The Cardinals have added over $7 million in salary cap space.

Mark J. Rebilas-USA TODAY Sports

Arizona Cardinals quarterback Carson Palmer told reporters on Thursday he had agreed to a contract restructure about a month ago to save the team some salary cap space. It had not yet become official, as general manager Steve Keim indicated it would become official if the team needed it.

According to ESPN Stats and Info, per a tweet by reporter Josh Weinfuss, the restructure became official on Friday.

Palmer was due to be paid a $9.5 million roster bonus. That has been turned into a signing bonus (or probably will be termed a restructure bonus) and that means the money will be prorated over the life of the contract for salary cap purposes.

Palmer will make $1 million in salary in 2015. His cap hit was going to be $14.5 million. Now only $2.375 million of the bonus will count towards this season. He now will have a $7.375 million cap hit in 2015.

If ESPN Stats and Info is correct, the Cardinals will now have $21.1 million in salary cap space entering free agency.

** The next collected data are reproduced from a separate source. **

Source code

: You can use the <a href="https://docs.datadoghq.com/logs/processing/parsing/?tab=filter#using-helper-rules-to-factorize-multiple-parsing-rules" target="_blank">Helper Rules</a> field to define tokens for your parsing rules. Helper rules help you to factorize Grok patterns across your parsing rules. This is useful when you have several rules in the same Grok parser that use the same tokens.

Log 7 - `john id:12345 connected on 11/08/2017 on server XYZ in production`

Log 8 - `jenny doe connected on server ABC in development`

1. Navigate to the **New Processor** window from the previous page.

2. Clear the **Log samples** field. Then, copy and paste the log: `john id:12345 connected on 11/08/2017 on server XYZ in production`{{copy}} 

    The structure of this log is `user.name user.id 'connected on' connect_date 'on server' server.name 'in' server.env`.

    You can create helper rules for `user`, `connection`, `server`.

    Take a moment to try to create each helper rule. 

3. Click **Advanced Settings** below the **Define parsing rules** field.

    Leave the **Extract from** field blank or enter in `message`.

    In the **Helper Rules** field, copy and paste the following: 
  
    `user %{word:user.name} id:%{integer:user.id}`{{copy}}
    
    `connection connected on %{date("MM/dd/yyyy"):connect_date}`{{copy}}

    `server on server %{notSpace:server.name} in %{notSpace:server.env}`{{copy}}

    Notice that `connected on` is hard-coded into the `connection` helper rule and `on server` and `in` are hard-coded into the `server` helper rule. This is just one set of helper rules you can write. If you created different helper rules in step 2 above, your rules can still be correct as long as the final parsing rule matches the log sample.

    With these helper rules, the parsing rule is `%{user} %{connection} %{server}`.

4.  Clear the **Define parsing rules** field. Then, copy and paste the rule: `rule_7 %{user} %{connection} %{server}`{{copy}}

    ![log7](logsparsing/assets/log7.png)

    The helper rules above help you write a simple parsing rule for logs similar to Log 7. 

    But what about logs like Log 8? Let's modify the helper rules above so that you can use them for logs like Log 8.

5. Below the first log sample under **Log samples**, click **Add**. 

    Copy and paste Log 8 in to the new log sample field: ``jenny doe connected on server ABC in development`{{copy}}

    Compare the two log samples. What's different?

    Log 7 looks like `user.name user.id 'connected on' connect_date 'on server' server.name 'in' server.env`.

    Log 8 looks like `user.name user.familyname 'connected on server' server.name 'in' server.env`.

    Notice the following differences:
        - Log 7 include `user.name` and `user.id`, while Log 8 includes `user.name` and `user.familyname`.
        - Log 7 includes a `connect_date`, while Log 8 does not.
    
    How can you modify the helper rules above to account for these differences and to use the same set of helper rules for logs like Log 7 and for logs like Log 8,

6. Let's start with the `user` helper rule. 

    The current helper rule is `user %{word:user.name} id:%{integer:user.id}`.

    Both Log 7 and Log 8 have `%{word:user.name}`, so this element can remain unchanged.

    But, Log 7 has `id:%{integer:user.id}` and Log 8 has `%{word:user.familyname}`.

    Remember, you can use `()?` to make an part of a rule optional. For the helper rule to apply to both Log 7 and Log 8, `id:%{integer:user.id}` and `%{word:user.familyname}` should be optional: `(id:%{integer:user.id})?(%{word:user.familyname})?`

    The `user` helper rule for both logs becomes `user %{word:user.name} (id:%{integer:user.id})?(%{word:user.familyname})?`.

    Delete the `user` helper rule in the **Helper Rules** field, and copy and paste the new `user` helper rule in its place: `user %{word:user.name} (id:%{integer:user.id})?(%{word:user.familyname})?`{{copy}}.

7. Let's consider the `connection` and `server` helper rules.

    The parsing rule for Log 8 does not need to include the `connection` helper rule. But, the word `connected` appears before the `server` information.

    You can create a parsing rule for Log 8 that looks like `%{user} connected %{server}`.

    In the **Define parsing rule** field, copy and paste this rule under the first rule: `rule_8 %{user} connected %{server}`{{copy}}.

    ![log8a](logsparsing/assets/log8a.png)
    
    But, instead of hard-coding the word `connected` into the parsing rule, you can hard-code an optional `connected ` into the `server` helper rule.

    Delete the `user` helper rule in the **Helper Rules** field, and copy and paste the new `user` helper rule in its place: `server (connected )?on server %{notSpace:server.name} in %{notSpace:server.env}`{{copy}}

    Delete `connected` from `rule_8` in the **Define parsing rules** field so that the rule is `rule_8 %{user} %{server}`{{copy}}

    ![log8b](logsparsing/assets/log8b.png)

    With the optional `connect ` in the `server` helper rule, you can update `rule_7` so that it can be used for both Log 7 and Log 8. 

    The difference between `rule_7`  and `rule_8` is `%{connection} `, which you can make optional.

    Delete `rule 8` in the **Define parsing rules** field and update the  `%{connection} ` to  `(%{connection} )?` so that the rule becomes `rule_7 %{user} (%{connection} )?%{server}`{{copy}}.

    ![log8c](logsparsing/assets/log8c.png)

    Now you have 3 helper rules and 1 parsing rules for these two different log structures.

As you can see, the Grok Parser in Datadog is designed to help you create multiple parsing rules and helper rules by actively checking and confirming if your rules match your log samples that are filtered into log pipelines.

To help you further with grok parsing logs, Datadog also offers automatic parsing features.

In terms of actual money, absolutely nothing changes for the Cardinals or Palmer. He still gets $9.5 million now, which he was going to get. There was no downside for Palmer.

There are long term implications. Palmer's contract will now have a salary cap hit of over $17 million in 2016 and, if the team moves on from Palmer after this season or he retires, there will be over $13 million in dead money.

Arizona is clearly going all in this season. Hopefully it will end well because 2016 is going to have some salary cap issues.